Ni Carlos ni yo hemos sabido más de él desde entonces, pero en algo estamos de acuerdo los dos, y es infrecuente: volverá. Es tan previsible como el discurrir de la historia de Clara y él hacia un desenlace que sabíamos llegaría, cuestión de tiempo. Jamás me atreví a insinuarle que era tan evidente que ella siempre insistiría, como que aquello desembocaría en una puerta cerrándose. Si Carlos se lo hubiese advertido, yo no habría tardado en leerlo en su cólera o su hermetismo. Volverá, estamos seguros Carlos y yo, se presentará ante nosotros un día cualquiera con esa actitud tan propia de él, como si nada hubiese ocurrido. Cuestión de tiempo.

 —Por favor, inténtalo otra vez… —Palabras y gestos eran Clara inequívocamente: delicadeza, obstinación e intensidad. Contenida en ruegos casi exhalados, y apasionada en deseos de él, de ellos, de un futuro compartido. Todo lo que miente, y para él es todo, se acaba en ella: Clara que acerca, mece, define, ilumina; brújula.

—… puedes, hazlo por mí… —Y él seguía callando. Carlos y yo conocemos esa rueda de ruido y silencios en la que él transcurre, pero para ella el rictus, la actitud adusta, la mirada férrea y esquiva, nunca fueron sino una huida admitida con desconsuelo mudo. Huida antes de la huida.

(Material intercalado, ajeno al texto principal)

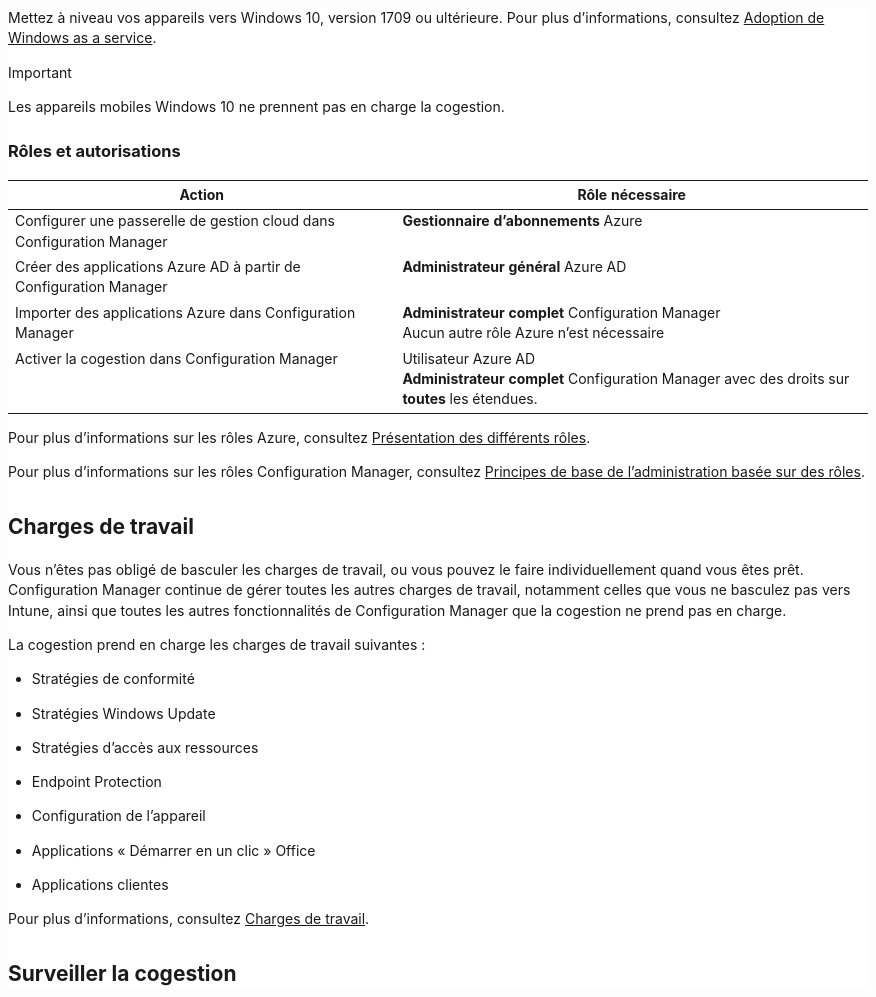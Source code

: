 Mettez à niveau vos appareils vers Windows 10, version 1709 ou ultérieure. Pour plus d’informations, consultez [Adoption de Windows as a service](/sccm/core/understand/configuration-manager-and-windows-as-service#key-articles-about-adopting-windows-as-a-service).

> [!IMPORTANT]
> Les appareils mobiles Windows 10 ne prennent pas en charge la cogestion.


### <a name="permissions-and-roles"></a>Rôles et autorisations


| Action | Rôle nécessaire |
|----|----|
| Configurer une passerelle de gestion cloud dans Configuration Manager | **Gestionnaire d’abonnements** Azure |
| Créer des applications Azure AD à partir de Configuration Manager | **Administrateur général** Azure AD |
| Importer des applications Azure dans Configuration Manager | **Administrateur complet** Configuration Manager<br>Aucun autre rôle Azure n’est nécessaire |
| Activer la cogestion dans Configuration Manager | Utilisateur Azure AD<br>**Administrateur complet** Configuration Manager avec des droits sur **toutes** les étendues. |

Pour plus d’informations sur les rôles Azure, consultez [Présentation des différents rôles](https://docs.microsoft.com/azure/role-based-access-control/rbac-and-directory-admin-roles).

Pour plus d’informations sur les rôles Configuration Manager, consultez [Principes de base de l’administration basée sur des rôles](/sccm/core/understand/fundamentals-of-role-based-administration).


## <a name="workloads"></a>Charges de travail

Vous n’êtes pas obligé de basculer les charges de travail, ou vous pouvez le faire individuellement quand vous êtes prêt. Configuration Manager continue de gérer toutes les autres charges de travail, notamment celles que vous ne basculez pas vers Intune, ainsi que toutes les autres fonctionnalités de Configuration Manager que la cogestion ne prend pas en charge.

La cogestion prend en charge les charges de travail suivantes :

- Stratégies de conformité  

- Stratégies Windows Update  

- Stratégies d’accès aux ressources  

- Endpoint Protection  

- Configuration de l’appareil  

- Applications « Démarrer en un clic » Office  

- Applications clientes  

Pour plus d’informations, consultez [Charges de travail](/sccm/comanage/workloads).



## <a name="monitor-co-management"></a>Surveiller la cogestion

—… yo no voy a dejarte… —Estaban convencidas, ella y su sonrisa, pero no era verdad. O lo era a medias: simplemente él no resistiría tanto como para ver llegar ese día. Navegaban en círculos. Transitaban desde la sonrisa de Clara, el póker de marfiles ante el que él claudicaba para vivirse, habitarse, arrasarse mutuamente hasta dolerse (y dolor y ausencia es decir lo mismo cuando se trata de él), hacia el llanto de sirena que él bebía para saciar su sed de certeza, una Clara-piso-franco que lo llamaba para depositarlos, de nuevo, en la sonrisa invicta de ella. Iban hamacándose entre la abrasadora forma de ser dos cuando se tenían, y el inexorable cambio de mareas en el que acabarían zarandeados hasta que implorarían, ella y su llanto, que regresara, que se quedara, que lo intentara una vez más. Siempre ella una vez más hasta que, lo sabíamos nosotros, él se rindiera.

—…yo estaré contigo. —acabaría. Nunca nos culpó (Clara la que acepta, la que parece comprendernos a todos) pero la frase hablaba de nosotros, sobre todo de un Carlos por quien sentía una aversión visceral. Quería decir que ella sí, quería decir que su forma de estar, quería decir que nosotros jamás estaríamos así, como ella. Y damos fe de que si él intentó una vez tender puentes con todo aquello a lo que teme, encarando desnudo la intemperie helada hacia el confín de sus propios pavores, fue por Clara. Lo hubiera dejado todo atrás, nos hubiera olvidado, sólo por ella, por los deseos de ella, o sus deseos de ella, por el fin de las mareas que, les pareció, a punto estuvo de llegar.

Lo conocemos. Sabíamos que llegaría el día. Yo lo negaba, pero Carlos decía que ocurriría así, que no podía ser de otra manera. Que una mano tomaría la de Clara, que los ojos de él le dirían cuánto le importa, que en nadie más confía, y que no puede ser, no va a ser, que no puede, que la otra mano se deslizaría por debajo del mentón de Clara y la hoja cortaría de izquierda a derecha, firme, profundo y pausada; Clara atónita y siempre compasiva en el sillón, estremeciéndose, atragantándose, apagándose en una mirada que previsiblemente se detendría clavada en él hasta que la puerta se interpusiera entre los dos. Pero no imaginamos el gesto, el viaje sombrío e infinitamente tierno de la yema de su índice hacia posarse en los labios descoloridos de Clara. Y sabemos que él volverá. Volverá como si nada hubiese pasado; volveremos, volveremos a ser tres como si nada hubiese pasado y lo dejaremos estar. Ya aprendimos una vez, bajo una intemperie insoportable y fría, aquel vendaval atroz de palabras, recuerdos y pastillas, que él es Carlos, que Carlos es Carlos y yo también, y sin embargo, digan lo que digan, aunque todos crean que somos uno, somos tan distintos.